Written 20th August 2014 by Olliers Solicitors

A new criminal offence of domestic abuse could be created under new plans being considered by ministers. Home Secretary Theresa May is currently consulting on creating the new offence in England and Wales. Existing law already covers coercive and controlling behaviour however it does not explicitly apply to behaviour within the context of a relationship.

The Government defines domestic violence as:

“Any incident of threatening behaviour, violence or abuse (psychological, physical, sexual, financial or emotional) between adults who are or have been intimate partners or family members, regardless of gender or sexuality.”


Domestic violence is currently considered a priority crime for both the police and the Crown Prosecution Service. Earlier this year the Home Secretary ordered police chief constables to draft domestic abuse action plans by September of this year.

There are currently a number of non specific domestic violence crimes which already include acts of violence, stalking and harassment, however, none of them refer specifically in their wording to personal relationships.

Psychological Control

Ministers are now asking whether a specific crime would end any ambiguity, leaving police with greater powers to intervene. The offence could cover not just acts of violence but incidents of psychological control which cut off victims from friends and family, or deny them money or other means to live freely.

Mrs May said:

“The government is clear that abuse is not just physical.

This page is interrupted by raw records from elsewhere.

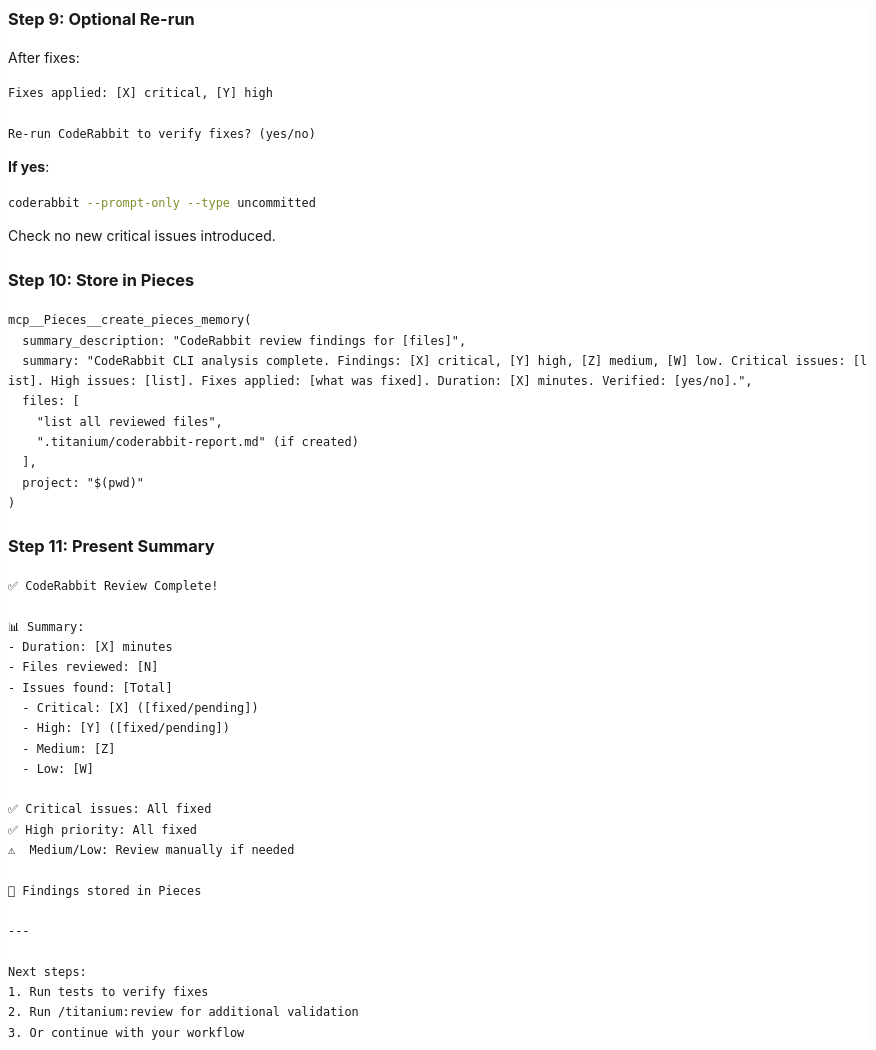 ### Step 9: Optional Re-run

After fixes:
```
Fixes applied: [X] critical, [Y] high

Re-run CodeRabbit to verify fixes? (yes/no)
```

**If yes**:
```bash
coderabbit --prompt-only --type uncommitted
```

Check no new critical issues introduced.

### Step 10: Store in Pieces

```
mcp__Pieces__create_pieces_memory(
  summary_description: "CodeRabbit review findings for [files]",
  summary: "CodeRabbit CLI analysis complete. Findings: [X] critical, [Y] high, [Z] medium, [W] low. Critical issues: [list]. High issues: [list]. Fixes applied: [what was fixed]. Duration: [X] minutes. Verified: [yes/no].",
  files: [
    "list all reviewed files",
    ".titanium/coderabbit-report.md" (if created)
  ],
  project: "$(pwd)"
)
```

### Step 11: Present Summary

```
✅ CodeRabbit Review Complete!

📊 Summary:
- Duration: [X] minutes
- Files reviewed: [N]
- Issues found: [Total]
  - Critical: [X] ([fixed/pending])
  - High: [Y] ([fixed/pending])
  - Medium: [Z]
  - Low: [W]

✅ Critical issues: All fixed
✅ High priority: All fixed
⚠️  Medium/Low: Review manually if needed

💾 Findings stored in Pieces

---

Next steps:
1. Run tests to verify fixes
2. Run /titanium:review for additional validation
3. Or continue with your workflow
```
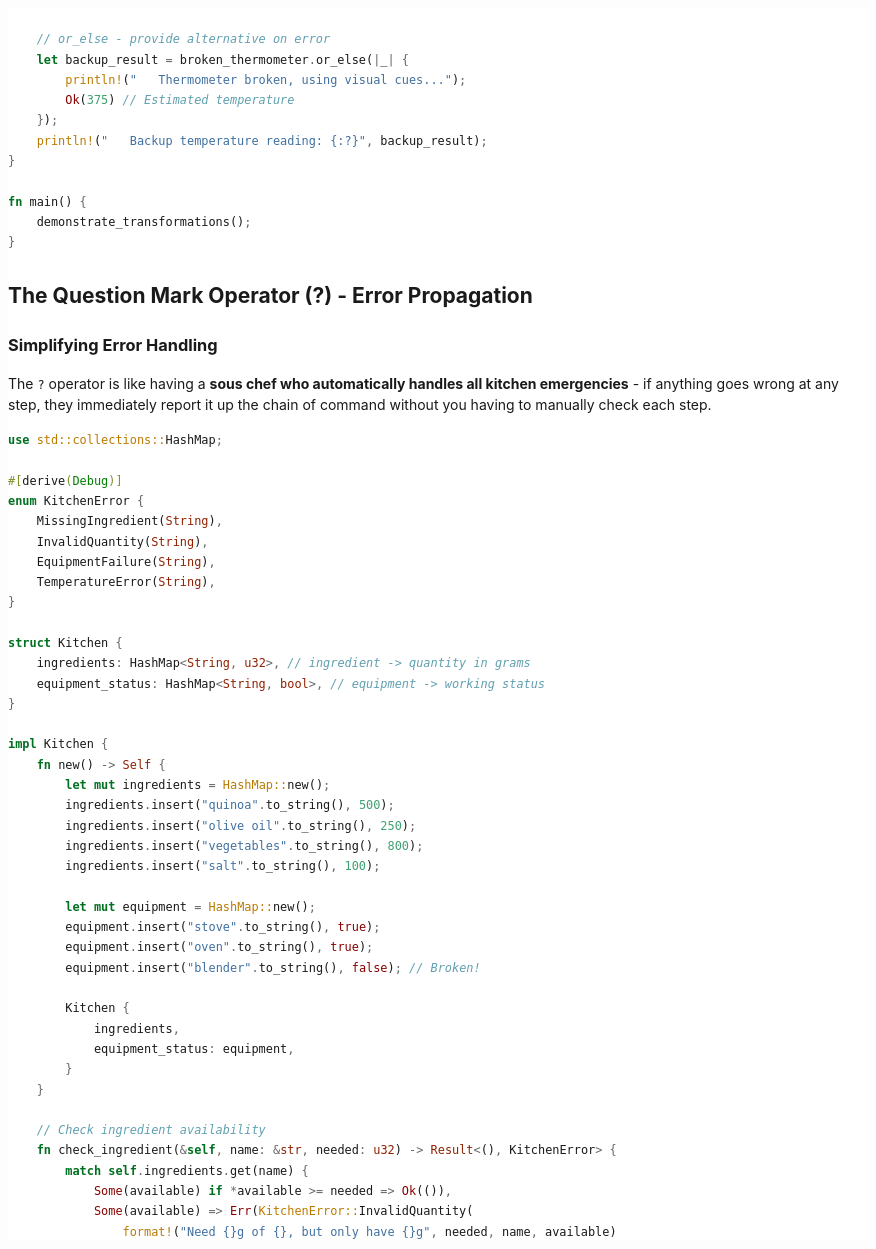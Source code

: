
 ```rust

    // or_else - provide alternative on error
    let backup_result = broken_thermometer.or_else(|_| {
        println!("   Thermometer broken, using visual cues...");
        Ok(375) // Estimated temperature
    });
    println!("   Backup temperature reading: {:?}", backup_result);
}

fn main() {
    demonstrate_transformations();
}
```


## The Question Mark Operator (?) - Error Propagation

### Simplifying Error Handling

The `?` operator is like having a **sous chef who automatically handles all kitchen emergencies** - if anything goes wrong at any step, they immediately report it up the chain of command without you having to manually check each step.

```rust
use std::collections::HashMap;

#[derive(Debug)]
enum KitchenError {
    MissingIngredient(String),
    InvalidQuantity(String),
    EquipmentFailure(String),
    TemperatureError(String),
}

struct Kitchen {
    ingredients: HashMap<String, u32>, // ingredient -> quantity in grams
    equipment_status: HashMap<String, bool>, // equipment -> working status
}

impl Kitchen {
    fn new() -> Self {
        let mut ingredients = HashMap::new();
        ingredients.insert("quinoa".to_string(), 500);
        ingredients.insert("olive oil".to_string(), 250);
        ingredients.insert("vegetables".to_string(), 800);
        ingredients.insert("salt".to_string(), 100);

        let mut equipment = HashMap::new();
        equipment.insert("stove".to_string(), true);
        equipment.insert("oven".to_string(), true);
        equipment.insert("blender".to_string(), false); // Broken!

        Kitchen {
            ingredients,
            equipment_status: equipment,
        }
    }

    // Check ingredient availability
    fn check_ingredient(&self, name: &str, needed: u32) -> Result<(), KitchenError> {
        match self.ingredients.get(name) {
            Some(available) if *available >= needed => Ok(()),
            Some(available) => Err(KitchenError::InvalidQuantity(
                format!("Need {}g of {}, but only have {}g", needed, name, available)
```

Victims who are subjected to a living hell by their partners must have the confidence to come forward. I want perpetrators to be in no doubt that their cruel and controlling behaviour is criminal.

“We will look at the results of this consultation carefully in order to continue providing the best possible protection and support for victims of domestic abuse.”

Polly Neate of domestic abuse charity Women’s Aid welcomed the move and said the consultation was a vital step forward.

“Two women a week are killed by domestic violence, and in our experience of working with survivors, coercive controlling behaviour is at the heart of the most dangerous abuse,” she said.

However, Labour commented that the proposed legislation did not go far enough. Shadow home secretary Yvette Cooper said:

“We’ve called for the law on domestic violence to be strengthened for some time and have pledged new legislation in the first Queen’s speech of a Labour government.

“Theresa May just isn’t doing enough to reverse the backwards slide in action against domestic violence or support for victims on her watch.”